» Exercise brief:
Sift through the material below and return the lines with "Mobile".
* * * * * * *
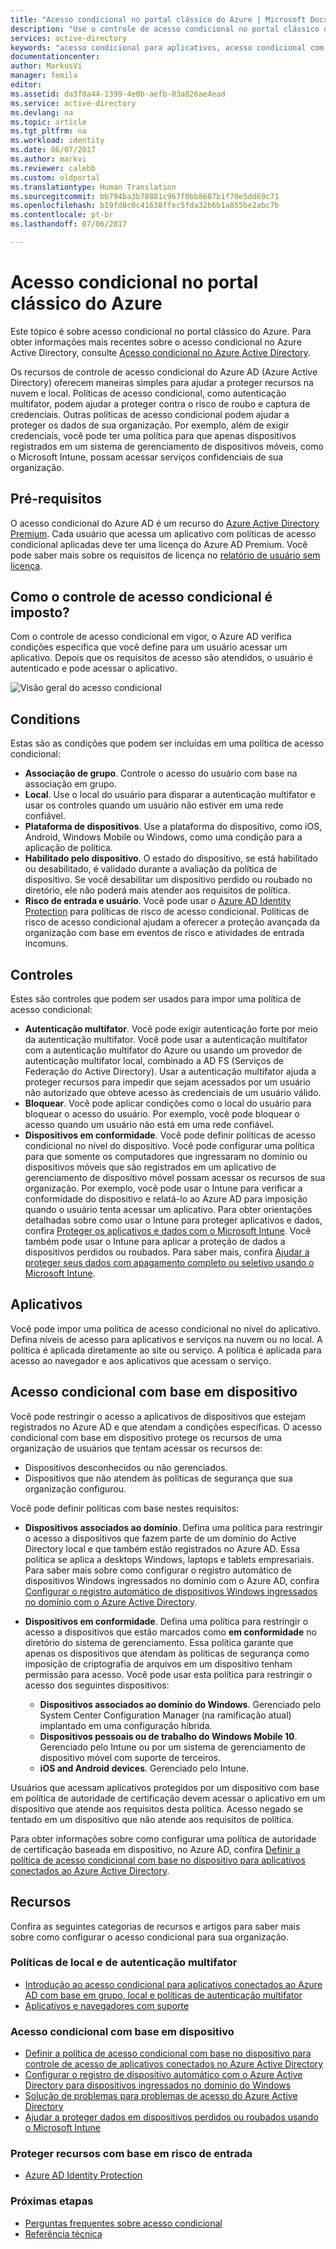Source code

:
 ```yaml
---
title: "Acesso condicional no portal clássico do Azure | Microsoft Docs"
description: "Use o controle de acesso condicional no portal clássico do Azure para verificar se há condições específicas ao autenticar para acessar aplicativos."
services: active-directory
keywords: "acesso condicional para aplicativos, acesso condicional com o Azure AD, acesso seguro aos recursos da empresa, políticas de acesso condicional"
documentationcenter: 
author: MarkusVi
manager: femila
editor: 
ms.assetid: da3f0a44-1399-4e0b-aefb-03a826ae4ead
ms.service: active-directory
ms.devlang: na
ms.topic: article
ms.tgt_pltfrm: na
ms.workload: identity
ms.date: 06/07/2017
ms.author: markvi
ms.reviewer: calebb
ms.custom: oldportal
ms.translationtype: Human Translation
ms.sourcegitcommit: bb794ba3b78881c967f0bb8687b1f70e5dd69c71
ms.openlocfilehash: b19fd8c0c41638ffec5fda32b6b1a855be2abc7b
ms.contentlocale: pt-br
ms.lasthandoff: 07/06/2017

---
```

# <a name="conditional-access-in-the-azure-classic-portal"></a>Acesso condicional no portal clássico do Azure

Este tópico é sobre acesso condicional no portal clássico do Azure. Para obter informações mais recentes sobre o acesso condicional no Azure Active Directory, consulte [Acesso condicional no Azure Active Directory](active-directory-conditional-access-azure-portal.md).


Os recursos de controle de acesso condicional do Azure AD (Azure Active Directory) oferecem maneiras simples para ajudar a proteger recursos na nuvem e local. Políticas de acesso condicional, como autenticação multifator, podem ajudar a proteger contra o risco de roubo e captura de credenciais. Outras políticas de acesso condicional podem ajudar a proteger os dados de sua organização. Por exemplo, além de exigir credenciais, você pode ter uma política para que apenas dispositivos registrados em um sistema de gerenciamento de dispositivos móveis, como o Microsoft Intune, possam acessar serviços confidenciais de sua organização.

## <a name="prerequisites"></a>Pré-requisitos
O acesso condicional do Azure AD é um recurso do [Azure Active Directory Premium](http://www.microsoft.com/identity). Cada usuário que acessa um aplicativo com políticas de acesso condicional aplicadas deve ter uma licença do Azure AD Premium. Você pode saber mais sobre os requisitos de licença no [relatório de usuário sem licença](https://aka.ms/utc5ix).

## <a name="how-is-conditional-access-control-enforced"></a>Como o controle de acesso condicional é imposto?
Com o controle de acesso condicional em vigor, o Azure AD verifica condições específica que você define para um usuário acessar um aplicativo. Depois que os requisitos de acesso são atendidos, o usuário é autenticado e pode acessar o aplicativo.  

![Visão geral do acesso condicional](./media/active-directory-conditional-access/conditionalaccess-overview.png)

## <a name="conditions"></a>Conditions
Estas são as condições que podem ser incluídas em uma política de acesso condicional:

* **Associação de grupo**. Controle o acesso do usuário com base na associação em grupo.
* **Local**. Use o local do usuário para disparar a autenticação multifator e usar os controles quando um usuário não estiver em uma rede confiável.
* **Plataforma de dispositivos**. Use a plataforma do dispositivo, como iOS, Android, Windows Mobile ou Windows, como uma condição para a aplicação de política.
* **Habilitado pelo dispositivo**. O estado do dispositivo, se está habilitado ou desabilitado, é validado durante a avaliação da política de dispositivo. Se você desabilitar um dispositivo perdido ou roubado no diretório, ele não poderá mais atender aos requisitos de política.
* **Risco de entrada e usuário**. Você pode usar o [Azure AD Identity Protection](active-directory-identityprotection.md) para políticas de risco de acesso condicional. Políticas de risco de acesso condicional ajudam a oferecer a proteção avançada da organização com base em eventos de risco e atividades de entrada incomuns.

## <a name="controls"></a>Controles
Estes são controles que podem ser usados para impor uma política de acesso condicional:

* **Autenticação multifator**. Você pode exigir autenticação forte por meio da autenticação multifator. Você pode usar a autenticação multifator com a autenticação multifator do Azure ou usando um provedor de autenticação multifator local, combinado a AD FS (Serviços de Federação do Active Directory). Usar a autenticação multifator ajuda a proteger recursos para impedir que sejam acessados por um usuário não autorizado que obteve acesso às credenciais de um usuário válido.
* **Bloquear**. Você pode aplicar condições como o local do usuário para bloquear o acesso do usuário. Por exemplo, você pode bloquear o acesso quando um usuário não está em uma rede confiável.
* **Dispositivos em conformidade**. Você pode definir políticas de acesso condicional no nível do dispositivo. Você pode configurar uma política para que somente os computadores que ingressaram no domínio ou dispositivos móveis que são registrados em um aplicativo de gerenciamento de dispositivo móvel possam acessar os recursos de sua organização. Por exemplo, você pode usar o Intune para verificar a conformidade do dispositivo e relatá-lo ao Azure AD para imposição quando o usuário tenta acessar um aplicativo. Para obter orientações detalhadas sobre como usar o Intune para proteger aplicativos e dados, confira [Proteger os aplicativos e dados com o Microsoft Intune](https://docs.microsoft.com/intune/deploy-use/protect-apps-and-data-with-microsoft-intune). Você também pode usar o Intune para aplicar a proteção de dados a dispositivos perdidos ou roubados. Para saber mais, confira [Ajudar a proteger seus dados com apagamento completo ou seletivo usando o Microsoft Intune](https://docs.microsoft.com/intune/deploy-use/use-remote-wipe-to-help-protect-data-using-microsoft-intune).

## <a name="applications"></a>Aplicativos
Você pode impor uma política de acesso condicional no nível do aplicativo. Defina níveis de acesso para aplicativos e serviços na nuvem ou no local. A política é aplicada diretamente ao site ou serviço. A política é aplicada para acesso ao navegador e aos aplicativos que acessam o serviço.

## <a name="device-based-conditional-access"></a>Acesso condicional com base em dispositivo
Você pode restringir o acesso a aplicativos de dispositivos que estejam registrados no Azure AD e que atendam a condições específicas. O acesso condicional com base em dispositivo protege os recursos de uma organização de usuários que tentam acessar os recursos de:

* Dispositivos desconhecidos ou não gerenciados.
* Dispositivos que não atendem às políticas de segurança que sua organização configurou.

Você pode definir políticas com base nestes requisitos:

* **Dispositivos associados ao domínio**. Defina uma política para restringir o acesso a dispositivos que fazem parte de um domínio do Active Directory local e que também estão registrados no Azure AD. Essa política se aplica a desktops Windows, laptops e tablets empresariais.
  Para saber mais sobre como configurar o registro automático de dispositivos Windows ingressados no domínio com o Azure AD, confira [Configurar o registro automático de dispositivos Windows ingressados no domínio com o Azure Active Directory](active-directory-conditional-access-automatic-device-registration-setup.md).
* **Dispositivos em conformidade**. Defina uma política para restringir o acesso a dispositivos que estão marcados como **em conformidade** no diretório do sistema de gerenciamento. Essa política garante que apenas os dispositivos que atendam às políticas de segurança como imposição de criptografia de arquivos em um dispositivo tenham permissão para acesso. Você pode usar esta política para restringir o acesso dos seguintes dispositivos:
  
  * **Dispositivos associados ao domínio do Windows**. Gerenciado pelo System Center Configuration Manager (na ramificação atual) implantado em uma configuração híbrida.
  * **Dispositivos pessoais ou de trabalho do Windows Mobile 10**. Gerenciado pelo Intune ou por um sistema de gerenciamento de dispositivo móvel com suporte de terceiros.
  * **iOS and Android devices**. Gerenciado pelo Intune.

Usuários que acessam aplicativos protegidos por um dispositivo com base em política de autoridade de certificação devem acessar o aplicativo em um dispositivo que atende aos requisitos desta política. Acesso negado se tentado em um dispositivo que não atende aos requisitos de política.

Para obter informações sobre como configurar uma política de autoridade de certificação baseada em dispositivo, no Azure AD, confira [Definir a política de acesso condicional com base no dispositivo para aplicativos conectados ao Azure Active Directory](active-directory-conditional-access-policy-connected-applications.md).

## <a name="resources"></a>Recursos
Confira as seguintes categorias de recursos e artigos para saber mais sobre como configurar o acesso condicional para sua organização.

### <a name="multi-factor-authentication-and-location-policies"></a>Políticas de local e de autenticação multifator
* [Introdução ao acesso condicional para aplicativos conectados ao Azure AD com base em grupo, local e políticas de autenticação multifator](active-directory-conditional-access-azuread-connected-apps.md)
* [Aplicativos e navegadores com suporte](active-directory-conditional-access-supported-apps.md)

### <a name="device-based-conditional-access"></a>Acesso condicional com base em dispositivo
* [Definir a política de acesso condicional com base no dispositivo para controle de acesso de aplicativos conectados no Azure Active Directory](active-directory-conditional-access-policy-connected-applications.md)
* [Configurar o registro de dispositivo automático com o Azure Active Directory para dispositivos ingressados no domínio do Windows](active-directory-conditional-access-automatic-device-registration-setup.md)
* [Solução de problemas para problemas de acesso do Azure Active Directory](active-directory-conditional-access-device-remediation.md)
* [Ajudar a proteger dados em dispositivos perdidos ou roubados usando o Microsoft Intune](https://docs.microsoft.com/intune/deploy-use/use-remote-wipe-to-help-protect-data-using-microsoft-intune)

### <a name="protect-resources-based-on-sign-in-risk"></a>Proteger recursos com base em risco de entrada
* [Azure AD Identity Protection](active-directory-identityprotection.md)

### <a name="next-steps"></a>Próximas etapas
* [Perguntas frequentes sobre acesso condicional](active-directory-conditional-faqs.md)
* [Referência técnica](active-directory-conditional-access-technical-reference.md)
* * * * * * *
» Result of the task:
* **Plataforma de dispositivos**. Use a plataforma do dispositivo, como iOS, Android, Windows Mobile ou Windows, como uma condição para a aplicação de política.
  * **Dispositivos pessoais ou de trabalho do Windows Mobile 10**. Gerenciado pelo Intune ou por um sistema de gerenciamento de dispositivo móvel com suporte de terceiros.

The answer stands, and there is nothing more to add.